----- Records provided
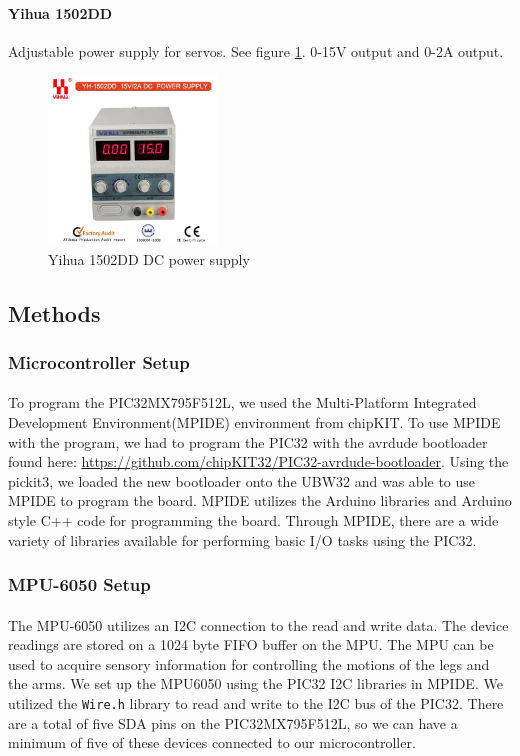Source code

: \documentclass[titlepage,letterpaper,12pt]{article}
\begin{document}
\paragraph{Yihua 1502DD}Adjustable power supply for servos. See figure
\ref{yihuafig}. 0-15V output and 0-2A output\cite{yihuadata}. 

\begin{figure}
  \centering
    \includegraphics[width=0.4\textwidth]{figures/Power_Supply_YIHUA_1502DD.jpg}
  \caption{Yihua 1502DD DC power supply\protect\cite{yihuafigcite}}
  \label{yihuafig}
\end{figure}

\subsection{Methods}
\subsubsection{Microcontroller Setup}
\paragraph{}To program the PIC32MX795F512L, we used the Multi-Platform
Integrated Development Environment(MPIDE) environment from chipKIT. To use MPIDE
with the program, we had to program the PIC32 with the avrdude bootloader found
here: \url{https://github.com/chipKIT32/PIC32-avrdude-bootloader}. Using the
pickit3, we loaded the new bootloader onto the UBW32 and was able to use MPIDE
to program the board. MPIDE utilizes the Arduino libraries and Arduino style C++
code for programming the board. Through MPIDE, there are a wide variety of
libraries available for performing basic I/O tasks using the PIC32.

\subsubsection{MPU-6050 Setup}
\paragraph{}The MPU-6050 utilizes an I2C connection to the read and write data.
The device readings are stored on a 1024 byte FIFO buffer on the
MPU\cite{mpu6050data}. The MPU can be used to acquire sensory information for
controlling the motions of the legs and the arms. We set up the MPU6050 using
the PIC32 I2C libraries in MPIDE. We utilized the \verb!Wire.h! library to read
and write to the I2C bus of the PIC32\cite{Krodal2013}. There are a total of
five SDA pins on the PIC32MX795F512L, so we can have a minimum of five of these
devices connected to our microcontroller.
\end{document}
----------
## Task directions
Please copy each line of the entries in which the word "used" shows up.

## Result for this task
\paragraph{}To program the PIC32MX795F512L, we used the Multi-Platform
MPU\cite{mpu6050data}. The MPU can be used to acquire sensory information for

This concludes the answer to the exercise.